On Tue, 10 Dec 2024 at 07:24, Zhijie Hou (Fujitsu)
<houzj.fnst@fujitsu.com> wrote:
>
> On Monday, December 9, 2024 9:21 PM Pritam Baral <pritam@pritambaral.com> wrote:
> > To: pgsql-hackers <pgsql-hackers@postgresql.org>
> > Subject: Subscription sometimes loses txns after initial table sync
> >
> > This was discovered when testing the plan for a major version upgrade via
> > logical replication. Said plan requires that some tables be synced before
> > others. So I implemented it using ALTER PUBLICATION ... ADD TABLE ...
> > followed
> > by ALTER SUBSCRIPTION ... REFRESH PUBLICATION. A test for correctness
> > revealed
> > that sometimes, for some tables added this way, txns after the initial data copy
> > are lost by the subscription.
> >
> > A reproducer script is attached. It has been tested with PG 17.2, 14.15, and
> > even 12.22 (on either side of the replication setup). The script runs at a
> > default scale of 100 tables with 10k inserts each. This scale is enough to
> > demonstrate a failure rate of 1% to 9% of tables on my modest laptop.
> >
> > In attempts to analyse why this happens, it has been observed that the sender
> > sometimes does not pick up a published table, even when the receiver that
> > started the sender process has seen the table as available (as returned by
> > pg_get_publication_tables()) and has thus begun COPYing its data. When the
> > COPY
> > finishes (and the tablesync worker is finished), the apply loop on the receiver
> > expects to receive (and apply) subsequent changes for such tables, but simply
> > isn't sent any. This was observed by dumping every CopyData message sent
> > over
> > the wire.
> >
> > The attached script (like the original migration plan) uses a single publication
> > and adds tables to it successively. Curiously, when the script was changed to
> > use a dedicated publication per table (and thus, ALTER SUBSCRIPTION ...
> > ADD
> > PUBLICATION instead of ALTER SUBSCRIPTION ... REFRESH PUBLICATION),
> > the no. of
> > tables with data loss jumped to 100%.
>
> Thanks for reporting the issue.
>
> The described behavior looks similar to another bug discussed in [1]. If
> possible, could you please check if the latest patch in that thread can fix the
> bug you reported ?
>
> If it does, it would be helpful to share the feedback in that thread.
>
> [1] https://www.postgresql.org/message-id/flat/de52b282-1166-1180-45a2-8d8917ca74c6%40enterprisedb.com
>
Hi,
I tried to reproduce the issue on HEAD and REL_17_STABLE branches. I
found that the issue is intermittent for me. I ran the script,
provided in [1], 50 times on both branches and I was able to reproduce
the issue 4 times and 5 times respectively.

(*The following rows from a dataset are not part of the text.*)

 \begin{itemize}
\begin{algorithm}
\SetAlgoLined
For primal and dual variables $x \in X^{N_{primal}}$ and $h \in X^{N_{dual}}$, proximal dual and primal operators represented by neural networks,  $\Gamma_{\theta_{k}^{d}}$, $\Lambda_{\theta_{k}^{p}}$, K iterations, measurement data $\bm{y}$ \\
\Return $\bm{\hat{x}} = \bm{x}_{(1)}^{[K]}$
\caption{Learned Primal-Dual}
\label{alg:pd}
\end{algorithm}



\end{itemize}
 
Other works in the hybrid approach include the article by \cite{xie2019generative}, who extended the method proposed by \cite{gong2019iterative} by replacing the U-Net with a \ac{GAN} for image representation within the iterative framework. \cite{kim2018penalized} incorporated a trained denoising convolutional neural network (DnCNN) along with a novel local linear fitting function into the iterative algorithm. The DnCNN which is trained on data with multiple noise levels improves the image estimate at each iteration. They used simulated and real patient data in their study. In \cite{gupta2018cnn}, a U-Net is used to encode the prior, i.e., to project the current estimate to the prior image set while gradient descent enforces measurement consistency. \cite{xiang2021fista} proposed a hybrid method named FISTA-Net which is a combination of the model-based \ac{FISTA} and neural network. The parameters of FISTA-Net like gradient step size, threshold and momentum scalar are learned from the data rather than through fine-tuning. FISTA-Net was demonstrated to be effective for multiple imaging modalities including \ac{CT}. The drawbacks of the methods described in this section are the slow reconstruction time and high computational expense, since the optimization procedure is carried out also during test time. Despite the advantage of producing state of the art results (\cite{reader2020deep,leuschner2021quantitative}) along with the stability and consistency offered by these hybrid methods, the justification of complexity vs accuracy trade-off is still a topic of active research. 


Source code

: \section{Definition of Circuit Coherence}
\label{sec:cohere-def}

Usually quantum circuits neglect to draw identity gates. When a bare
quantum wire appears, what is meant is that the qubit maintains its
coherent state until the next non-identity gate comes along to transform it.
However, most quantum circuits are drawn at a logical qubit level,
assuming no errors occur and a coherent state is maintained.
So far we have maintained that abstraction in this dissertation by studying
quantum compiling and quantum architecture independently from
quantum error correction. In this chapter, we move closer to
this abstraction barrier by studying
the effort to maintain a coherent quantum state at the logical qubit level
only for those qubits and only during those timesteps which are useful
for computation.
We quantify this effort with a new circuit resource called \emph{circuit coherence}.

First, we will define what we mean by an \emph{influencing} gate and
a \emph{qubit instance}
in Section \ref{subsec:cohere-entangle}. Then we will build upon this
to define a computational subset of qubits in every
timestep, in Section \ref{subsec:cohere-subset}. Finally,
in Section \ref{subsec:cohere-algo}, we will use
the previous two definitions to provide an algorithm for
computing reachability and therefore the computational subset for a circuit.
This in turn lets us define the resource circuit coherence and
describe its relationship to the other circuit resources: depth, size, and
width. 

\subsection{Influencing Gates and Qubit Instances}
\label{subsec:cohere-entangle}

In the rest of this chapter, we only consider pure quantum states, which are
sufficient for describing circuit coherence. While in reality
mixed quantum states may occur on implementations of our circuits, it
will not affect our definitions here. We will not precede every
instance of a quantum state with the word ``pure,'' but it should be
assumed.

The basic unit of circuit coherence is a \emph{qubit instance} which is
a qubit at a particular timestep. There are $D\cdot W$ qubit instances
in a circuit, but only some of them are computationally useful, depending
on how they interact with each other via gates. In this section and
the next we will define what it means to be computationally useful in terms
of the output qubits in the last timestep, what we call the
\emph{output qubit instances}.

Then I tested both the branches after applying patches in [2] and ran
the script 50 times. I was not able to reproduce the issue with patch.
I think as Hou-san suggested, the patches in [2] can fix this issue.
[1]: https://www.postgresql.org/message-id/8b595156-d8b6-4b53-a788-7d945726cd2f%40pritambaral.com
[2]: https://www.postgresql.org/message-id/flat/de52b282-1166-1180-45a2-8d8917ca74c6%40enterprisedb.com
Thanks and Regards,
Shlok Kyal